Devaraj (Vinoth Munna), a gangster, is hired to steal a bag from a house. He delegates this task to his underlings Varadhu (A. P. Shreethar), Rathna (Raj Bharath), Ritchie (Mathivanan Rajendran), and Sethu (Balaji Mohan). Varadhu, who has just broken up with his girlfriend (who has insulted him for being a nobody), finds out that the bag has crores of cash and decides that this could be his moment to get rich. The criminals scoot away with the bag to a remote village, where they take refuge under Janardhanan (R. Amarendran), an elderly man whose family were once zamindars, along with his wife and Bala (Tejaswini). During their stay, Rathna and Bala begin an affair, and Ritchie's girlfriend Arasi (Pooja Devariya) also enters the scene. She causes a problem between Richie and his gang, causing the couple to break up.
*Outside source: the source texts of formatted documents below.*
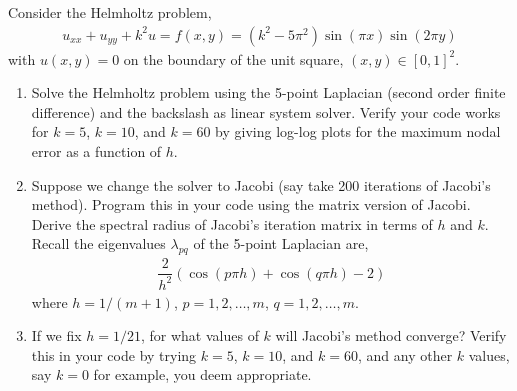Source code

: \documentclass[10pt]{article}
\begin{document}
\begin{problem}
Consider the Helmholtz problem,
\begin{align*}
    u_{xx}+u_{yy}+k^2u = f(x,y)=(k^2-5\pi^2)\sin(\pi x)\sin(2\pi y)
\end{align*}
with \( u(x,y) = 0 \) on the boundary of the unit square, \( (x,y) \in [0,1]^2 \).
\begin{enumerate}[label=(\alph*),nolistsep]
    \item Solve the Helmholtz problem using the 5-point Laplacian (second order finite difference) and the backslash as linear system solver. Verify your code works for \( k = 5\), \( k = 10\), and \( k = 60 \) by giving log-log plots for the maximum nodal error as a function of \( h \).
    \item Suppose we change the solver to Jacobi (say take 200 iterations of Jacobi’s method). Program this in your code using the matrix version of Jacobi. Derive the spectral radius of Jacobi’s iteration matrix in terms of \( h \) and \( k \). Recall the eigenvalues \( \lambda_{pq} \) of the 5-point Laplacian are,
    \begin{align*}
        \dfrac{2}{h^2}(\cos(p\pi h)+\cos(q\pi h)-2)
    \end{align*}
    where \( h=1/(m+1) \), \( p=1,2,\ldots, m \), \( q=1,2,\ldots, m \).
    \item If we fix \( h=1/21 \), for what values of \( k \) will Jacobi's method converge? Verify this in your code by trying \( k=5 \), \( k=10 \), and \( k=60 \), and any other \( k \) values, say \( k=0 \) for example, you deem appropriate.
\end{enumerate}
\end{problem}
\end{document}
Devaraj tracks them down and in a freak accident, becomes paralyzed. Janardhanan dies in a hunting trip, and Bala is united with Rathna. They all start a hotel by the name of Andhra Mess in Janadhanan's property.

==Production==
Noted artist A. P. Shreethar, made his film debut with the venture portraying a negative role. To train him, director Jai arranged a 15-day acting workshop for Sreethar with koothu-p-pattarai. Mathivannan Rajendran made his lead debut with this film although it ended up releasing after Sawaari.

== Reception ==
A critic from The Times of India gave the film two out of five stars and wrote that " In the end, despite looking colourful, this Andhra Mess ends up serving us fare that lacks spice". The New Indian Express gave the film a rating of 2.5 out of 5 stars and wrote that "A lot of interesting bits that add up to nothing". A critic from Deccan Chronicle gave a similar rating and noted that "Andhra Mess tries to provide a uniquely flavorful experience but comes out forced and undercooked. Directed by ad-filmmaker turned director Jai, this movie is technically all sound, but lacks the synergy to make it work".